Please write out the records exactly.
##########
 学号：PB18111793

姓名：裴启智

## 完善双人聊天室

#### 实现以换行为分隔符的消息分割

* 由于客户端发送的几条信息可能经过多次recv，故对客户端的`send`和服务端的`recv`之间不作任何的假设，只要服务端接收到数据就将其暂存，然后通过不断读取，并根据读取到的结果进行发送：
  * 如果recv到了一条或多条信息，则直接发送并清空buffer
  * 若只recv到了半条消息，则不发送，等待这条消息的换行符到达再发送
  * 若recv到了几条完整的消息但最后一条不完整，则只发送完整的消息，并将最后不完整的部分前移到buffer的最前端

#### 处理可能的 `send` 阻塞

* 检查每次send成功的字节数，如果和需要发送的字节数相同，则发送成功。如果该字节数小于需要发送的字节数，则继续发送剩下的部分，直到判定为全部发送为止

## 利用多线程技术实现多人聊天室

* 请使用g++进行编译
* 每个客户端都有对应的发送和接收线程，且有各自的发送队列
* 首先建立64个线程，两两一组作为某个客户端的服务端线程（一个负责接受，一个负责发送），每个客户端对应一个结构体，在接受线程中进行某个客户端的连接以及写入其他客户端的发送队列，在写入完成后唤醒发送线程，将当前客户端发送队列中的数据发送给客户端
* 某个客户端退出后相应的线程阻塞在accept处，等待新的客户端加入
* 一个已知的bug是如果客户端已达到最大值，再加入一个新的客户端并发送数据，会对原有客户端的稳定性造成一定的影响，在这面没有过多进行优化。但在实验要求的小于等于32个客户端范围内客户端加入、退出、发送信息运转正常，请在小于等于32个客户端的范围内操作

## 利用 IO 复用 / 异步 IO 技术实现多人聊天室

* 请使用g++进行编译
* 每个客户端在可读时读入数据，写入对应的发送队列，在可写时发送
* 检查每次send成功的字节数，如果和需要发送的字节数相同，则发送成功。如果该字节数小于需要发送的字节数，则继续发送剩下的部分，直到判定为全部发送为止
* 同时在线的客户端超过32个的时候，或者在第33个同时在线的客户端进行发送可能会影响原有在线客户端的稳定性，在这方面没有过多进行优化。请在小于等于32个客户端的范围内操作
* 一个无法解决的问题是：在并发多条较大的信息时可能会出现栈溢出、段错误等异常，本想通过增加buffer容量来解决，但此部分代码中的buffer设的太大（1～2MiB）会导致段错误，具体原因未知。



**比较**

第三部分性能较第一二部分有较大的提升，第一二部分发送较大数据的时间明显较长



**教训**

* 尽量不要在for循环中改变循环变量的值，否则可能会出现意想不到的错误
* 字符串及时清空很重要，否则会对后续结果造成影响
##########
» **Exercise answer**:
 学号：PB18111793

姓名：裴启智

## 完善双人聊天室

#### 实现以换行为分隔符的消息分割

* 由于客户端发送的几条信息可能经过多次recv，故对客户端的`send`和服务端的`recv`之间不作任何的假设，只要服务端接收到数据就将其暂存，然后通过不断读取，并根据读取到的结果进行发送：
  * 如果recv到了一条或多条信息，则直接发送并清空buffer
  * 若只recv到了半条消息，则不发送，等待这条消息的换行符到达再发送
  * 若recv到了几条完整的消息但最后一条不完整，则只发送完整的消息，并将最后不完整的部分前移到buffer的最前端

#### 处理可能的 `send` 阻塞

* 检查每次send成功的字节数，如果和需要发送的字节数相同，则发送成功。如果该字节数小于需要发送的字节数，则继续发送剩下的部分，直到判定为全部发送为止

## 利用多线程技术实现多人聊天室

* 请使用g++进行编译
* 每个客户端都有对应的发送和接收线程，且有各自的发送队列
* 首先建立64个线程，两两一组作为某个客户端的服务端线程（一个负责接受，一个负责发送），每个客户端对应一个结构体，在接受线程中进行某个客户端的连接以及写入其他客户端的发送队列，在写入完成后唤醒发送线程，将当前客户端发送队列中的数据发送给客户端
* 某个客户端退出后相应的线程阻塞在accept处，等待新的客户端加入
* 一个已知的bug是如果客户端已达到最大值，再加入一个新的客户端并发送数据，会对原有客户端的稳定性造成一定的影响，在这面没有过多进行优化。但在实验要求的小于等于32个客户端范围内客户端加入、退出、发送信息运转正常，请在小于等于32个客户端的范围内操作

## 利用 IO 复用 / 异步 IO 技术实现多人聊天室

* 请使用g++进行编译
* 每个客户端在可读时读入数据，写入对应的发送队列，在可写时发送
* 检查每次send成功的字节数，如果和需要发送的字节数相同，则发送成功。如果该字节数小于需要发送的字节数，则继续发送剩下的部分，直到判定为全部发送为止
* 同时在线的客户端超过32个的时候，或者在第33个同时在线的客户端进行发送可能会影响原有在线客户端的稳定性，在这方面没有过多进行优化。请在小于等于32个客户端的范围内操作
* 一个无法解决的问题是：在并发多条较大的信息时可能会出现栈溢出、段错误等异常，本想通过增加buffer容量来解决，但此部分代码中的buffer设的太大（1～2MiB）会导致段错误，具体原因未知。



**比较**

第三部分性能较第一二部分有较大的提升，第一二部分发送较大数据的时间明显较长



**教训**

* 尽量不要在for循环中改变循环变量的值，否则可能会出现意想不到的错误
* 字符串及时清空很重要，否则会对后续结果造成影响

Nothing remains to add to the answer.